Unlike growth hacking, successful growth marketing isn’t usually one home run and done. It’s an iterative process, where multiple adjustments and calibrations culminate into a series of successes.
John Doherty, growth marketer and founder of Credo, points out that the key to growing a young business is to keep trying new tactics. Building a business is all about learning what works and what doesn’t work. Doherty writes in a blog post:
This thing could go either way. Either I’ll be sitting on a much more valuable company that continues to grow the businesses of those listed or I’ll have to change the model again to see if something works better. I know that either way I’ll have to keep iterating and building and moving as the market needs it.
Doherty recognizes that the key to growth is being willing to fail, and being able to agilely adapt after failure is recognized.
Iteration shouldn't always be triggered by failure, either. Don't become complacent simply because something is working. We live in a world where things are changing constantly. Market conditions, competitive conditions, and emerging technologies should be monitored and analyzed at all times.
Don't fall in love with your present ways so much that you miss the next big thing.
The trick is to always monitor and to always learn. Growth marketers set goals for every project to help determine what success and failure really means, and they aren’t afraid to cut their losses when the time comes.
4) Optimize the Entire Sales Cycle for Growth
While lower-funnel metrics should be the guiding factors in any successful growth marketing strategy, the best growth marketers are focused on optimizing the entire sales cycle. After all, most customers don’t magically appear at the bottom of the funnel, and each stage is connected in its own unique way.

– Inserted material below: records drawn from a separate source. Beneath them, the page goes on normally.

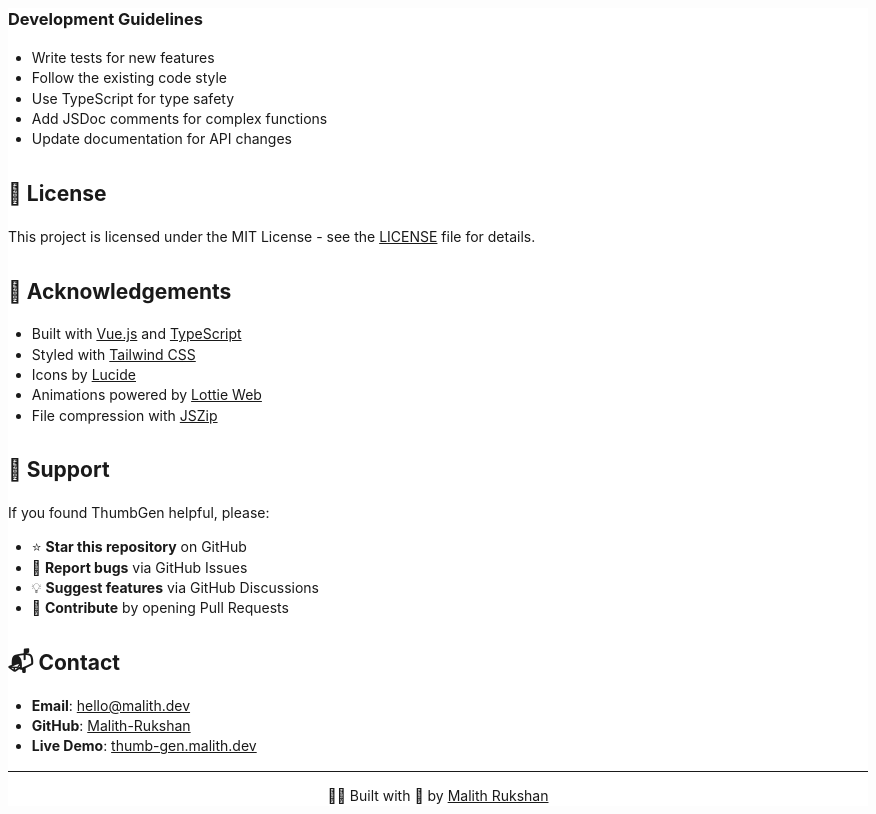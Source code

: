 
### Development Guidelines

- Write tests for new features
- Follow the existing code style
- Use TypeScript for type safety
- Add JSDoc comments for complex functions
- Update documentation for API changes

## 📜 License

This project is licensed under the MIT License - see the [LICENSE](LICENSE) file for details.

## 🔧 Acknowledgements

- Built with [Vue.js](https://vuejs.org/) and [TypeScript](https://www.typescriptlang.org/)
- Styled with [Tailwind CSS](https://tailwindcss.com/)
- Icons by [Lucide](https://lucide.dev/)
- Animations powered by [Lottie Web](https://github.com/airbnb/lottie-web)
- File compression with [JSZip](https://stuk.github.io/jszip/)

## 🌟 Support

If you found ThumbGen helpful, please:

- ⭐ **Star this repository** on GitHub
- 🐛 **Report bugs** via GitHub Issues
- 💡 **Suggest features** via GitHub Discussions
- 🤝 **Contribute** by opening Pull Requests

## 📬 Contact
- **Email**: [hello@malith.dev](mailto:hello@malith.dev)
- **GitHub**: [Malith-Rukshan](https://github.com/Malith-Rukshan)
- **Live Demo**: [thumb-gen.malith.dev](https://thumb-gen.malith.dev)

---

<div align="center">
🧑‍💻 Built with 💖 by <a href="https://malith.dev">Malith Rukshan</a>
</div>
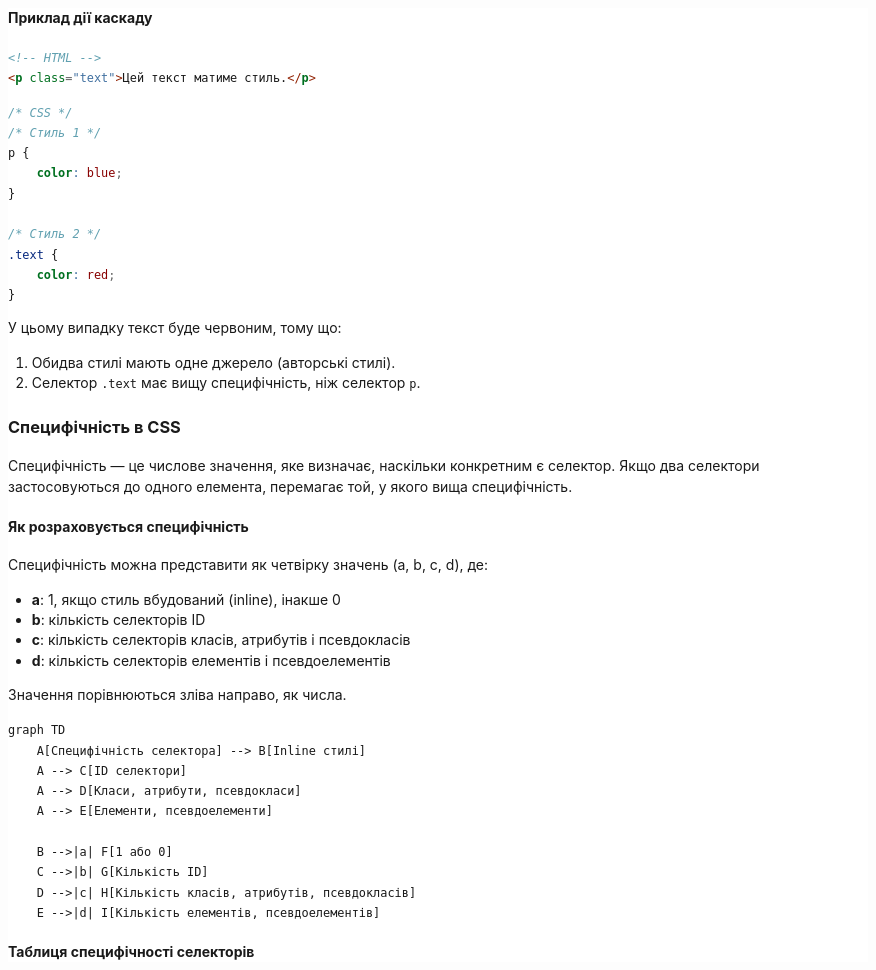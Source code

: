 #### Приклад дії каскаду

```html
<!-- HTML -->
<p class="text">Цей текст матиме стиль.</p>
```

```css
/* CSS */
/* Стиль 1 */
p {
    color: blue;
}

/* Стиль 2 */
.text {
    color: red;
}
```

У цьому випадку текст буде червоним, тому що:

1. Обидва стилі мають одне джерело (авторські стилі).
2. Селектор `.text` має вищу специфічність, ніж селектор `p`.

### Специфічність в CSS

Специфічність — це числове значення, яке визначає, наскільки конкретним є селектор. Якщо два селектори застосовуються до одного елемента, перемагає той, у якого вища специфічність.

#### Як розраховується специфічність

Специфічність можна представити як четвірку значень (a, b, c, d), де:

-   **a**: 1, якщо стиль вбудований (inline), інакше 0
-   **b**: кількість селекторів ID
-   **c**: кількість селекторів класів, атрибутів і псевдокласів
-   **d**: кількість селекторів елементів і псевдоелементів

Значення порівнюються зліва направо, як числа.

```mermaid
graph TD
    A[Специфічність селектора] --> B[Inline стилі]
    A --> C[ID селектори]
    A --> D[Класи, атрибути, псевдокласи]
    A --> E[Елементи, псевдоелементи]

    B -->|a| F[1 або 0]
    C -->|b| G[Кількість ID]
    D -->|c| H[Кількість класів, атрибутів, псевдокласів]
    E -->|d| I[Кількість елементів, псевдоелементів]
```

#### Таблиця специфічності селекторів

First, optimize the marketing and sales processes. These processes are what fuel business growth. Effective implementation of this approach requires a different way of thinking. End-to-end process optimization will have a transformative effect on marketing and sales operations. Instead of a diverse, almost abstract relationship, the two functions need to work together as a cohesive business development pipeline. The more closely aligned the sales and marketing teams are, the greater velocity the business can achieve.
Second, define the stages of your pipeline and set the rules required to advance from one stage to the next. Your pipeline should give your entire team, sales, marketing, account service and operations a simple understanding of the entire process.
Finally, define tracking, forecasting, and reporting goals. Enable management to better track opportunities, forecast revenue, and report results in real time. Growth marketing forecasts are typically much more reliable because they are data driven and developed following disciplined processes.
5) Ensure Growth with Scalability
This is the point where growth really comes to fruition. Each step until now is preparation for scaling up. Systematically and predictably scaling revenue is the staple of a true and successful growth marketer.
Put in the time up front to discover as much as possible from data and attribution. Hone in on what your marketing dollars are actually doing. Trim the fat, focus on what is really driving your bottom line, and scale, scale, scale.
Conclusion
Growth marketing is the future of business today. It’s the combination of growth hacking and traditional marketing, where we use data and agility to drive revenue. There is no excuse for complacency. It is up to marketers to understand what is working and what is not.
Campaigns make up a large portion of marketing budgets and have significant impact on the P&L. They can be cumbersome and it can be hard to attribute sources of revenue. Designing strategies around lower funnel metrics, and monitoring results in real-time will help marketers understand the effectiveness of campaigns at a microscopic level.
Leverage analytics, sales cycle optimization, and agility to promote business development.
And above all else, focus on revenue. When it comes to growth, revenue is the metric to rule all metrics. More and more marketers are being held accountable for revenue. Use it to your advantage. Own revenue as your true north and feel the power of growth marketing.